The entries below contain a stretch that opens with the line containing "- 👯 I’m looking" and closes with the line containing "sfSchema is a"; set down that stretch exactly, both ends included, and nothing else.

-------- Data for analysis --------

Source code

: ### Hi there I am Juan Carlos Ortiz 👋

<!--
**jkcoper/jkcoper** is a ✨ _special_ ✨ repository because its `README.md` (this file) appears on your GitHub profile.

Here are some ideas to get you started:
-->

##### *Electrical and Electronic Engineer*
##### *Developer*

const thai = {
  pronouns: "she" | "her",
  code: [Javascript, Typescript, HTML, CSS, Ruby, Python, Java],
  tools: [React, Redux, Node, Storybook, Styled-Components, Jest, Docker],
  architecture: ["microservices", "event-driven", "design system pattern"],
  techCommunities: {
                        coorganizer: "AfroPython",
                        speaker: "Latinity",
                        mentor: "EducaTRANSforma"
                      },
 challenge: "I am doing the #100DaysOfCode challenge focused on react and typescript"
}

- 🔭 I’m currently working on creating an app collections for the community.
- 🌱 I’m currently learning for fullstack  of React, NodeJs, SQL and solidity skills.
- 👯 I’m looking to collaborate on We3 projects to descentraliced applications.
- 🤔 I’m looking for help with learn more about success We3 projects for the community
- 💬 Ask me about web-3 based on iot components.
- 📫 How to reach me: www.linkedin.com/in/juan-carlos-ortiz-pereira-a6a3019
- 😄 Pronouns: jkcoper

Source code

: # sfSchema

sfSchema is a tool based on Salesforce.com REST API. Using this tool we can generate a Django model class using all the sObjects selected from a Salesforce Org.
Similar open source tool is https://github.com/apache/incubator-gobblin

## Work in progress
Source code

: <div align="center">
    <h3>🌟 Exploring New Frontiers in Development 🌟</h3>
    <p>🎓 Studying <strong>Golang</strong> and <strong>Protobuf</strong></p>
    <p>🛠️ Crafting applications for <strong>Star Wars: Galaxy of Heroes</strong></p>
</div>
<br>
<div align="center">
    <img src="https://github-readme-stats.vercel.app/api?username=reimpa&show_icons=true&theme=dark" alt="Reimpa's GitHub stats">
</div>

--------

> **Written answer**
- 👯 I’m looking to collaborate on We3 projects to descentraliced applications.
- 🤔 I’m looking for help with learn more about success We3 projects for the community
- 💬 Ask me about web-3 based on iot components.
- 📫 How to reach me: www.linkedin.com/in/juan-carlos-ortiz-pereira-a6a3019
- 😄 Pronouns: jkcoper

Source code

: # sfSchema

sfSchema is a tool based on Salesforce.com REST API. Using this tool we can generate a Django model class using all the sObjects selected from a Salesforce Org.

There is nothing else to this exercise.